## EXERCISE GOAL
Pull each line containing "frametitle" out of the data and copy it.

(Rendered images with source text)

===

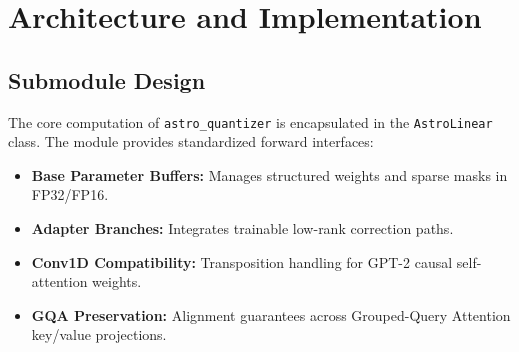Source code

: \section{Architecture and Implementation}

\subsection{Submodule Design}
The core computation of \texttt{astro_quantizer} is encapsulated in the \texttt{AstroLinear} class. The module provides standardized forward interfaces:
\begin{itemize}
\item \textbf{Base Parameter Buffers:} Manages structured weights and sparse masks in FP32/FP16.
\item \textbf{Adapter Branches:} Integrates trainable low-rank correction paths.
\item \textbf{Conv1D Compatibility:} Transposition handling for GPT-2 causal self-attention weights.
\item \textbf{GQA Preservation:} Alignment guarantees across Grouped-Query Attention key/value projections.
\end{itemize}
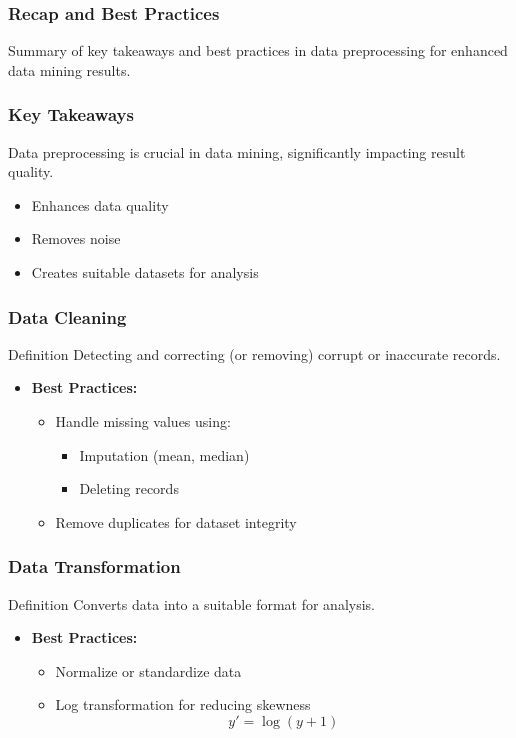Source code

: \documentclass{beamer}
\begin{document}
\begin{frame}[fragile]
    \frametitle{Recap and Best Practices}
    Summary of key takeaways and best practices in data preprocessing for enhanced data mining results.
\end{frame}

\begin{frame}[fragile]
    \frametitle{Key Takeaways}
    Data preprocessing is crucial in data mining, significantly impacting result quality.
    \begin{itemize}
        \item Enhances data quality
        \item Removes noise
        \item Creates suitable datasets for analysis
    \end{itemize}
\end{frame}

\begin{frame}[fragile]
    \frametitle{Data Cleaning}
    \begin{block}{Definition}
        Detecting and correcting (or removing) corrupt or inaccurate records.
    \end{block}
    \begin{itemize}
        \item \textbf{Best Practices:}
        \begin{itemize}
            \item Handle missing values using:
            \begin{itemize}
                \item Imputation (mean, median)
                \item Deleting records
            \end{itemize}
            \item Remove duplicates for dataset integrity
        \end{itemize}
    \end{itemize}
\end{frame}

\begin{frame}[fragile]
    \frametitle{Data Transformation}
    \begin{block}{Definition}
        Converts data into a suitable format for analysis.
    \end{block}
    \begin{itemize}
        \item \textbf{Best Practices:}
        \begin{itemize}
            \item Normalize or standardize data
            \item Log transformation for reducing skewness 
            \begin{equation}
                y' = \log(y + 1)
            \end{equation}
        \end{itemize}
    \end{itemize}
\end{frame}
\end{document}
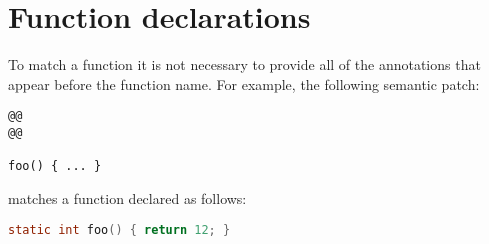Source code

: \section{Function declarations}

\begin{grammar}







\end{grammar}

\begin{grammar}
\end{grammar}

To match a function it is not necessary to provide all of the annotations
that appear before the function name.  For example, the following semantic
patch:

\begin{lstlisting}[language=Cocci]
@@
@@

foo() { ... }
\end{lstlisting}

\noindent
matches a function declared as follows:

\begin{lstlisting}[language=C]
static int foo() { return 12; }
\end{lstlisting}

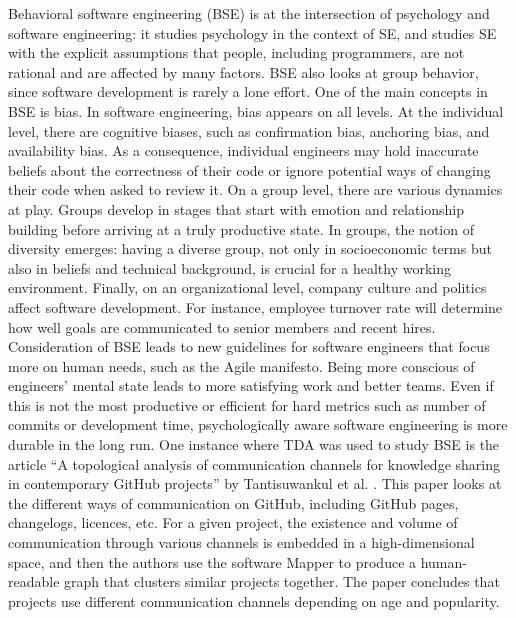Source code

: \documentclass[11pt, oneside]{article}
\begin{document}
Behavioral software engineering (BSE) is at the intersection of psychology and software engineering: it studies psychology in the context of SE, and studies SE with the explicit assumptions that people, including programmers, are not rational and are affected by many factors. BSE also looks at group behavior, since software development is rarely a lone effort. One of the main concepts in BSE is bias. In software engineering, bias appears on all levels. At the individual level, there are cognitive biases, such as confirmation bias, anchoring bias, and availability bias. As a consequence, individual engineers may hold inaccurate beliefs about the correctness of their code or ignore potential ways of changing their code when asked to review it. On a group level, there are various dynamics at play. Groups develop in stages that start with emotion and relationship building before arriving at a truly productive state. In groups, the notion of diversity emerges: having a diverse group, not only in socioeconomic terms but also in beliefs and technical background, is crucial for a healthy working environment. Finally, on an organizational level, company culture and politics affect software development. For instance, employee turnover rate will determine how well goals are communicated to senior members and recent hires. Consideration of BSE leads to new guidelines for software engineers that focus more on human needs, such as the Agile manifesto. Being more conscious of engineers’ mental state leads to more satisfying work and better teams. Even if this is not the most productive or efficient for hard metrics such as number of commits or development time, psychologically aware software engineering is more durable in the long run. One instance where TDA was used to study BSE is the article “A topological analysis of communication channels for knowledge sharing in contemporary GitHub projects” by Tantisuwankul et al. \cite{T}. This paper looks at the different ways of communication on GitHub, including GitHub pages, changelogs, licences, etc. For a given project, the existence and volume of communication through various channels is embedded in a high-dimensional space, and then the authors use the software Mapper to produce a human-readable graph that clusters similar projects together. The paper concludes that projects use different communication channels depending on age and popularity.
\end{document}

===

## YOUR RESPONSE
    \frametitle{Recap and Best Practices}
    \frametitle{Key Takeaways}
    \frametitle{Data Cleaning}
    \frametitle{Data Transformation}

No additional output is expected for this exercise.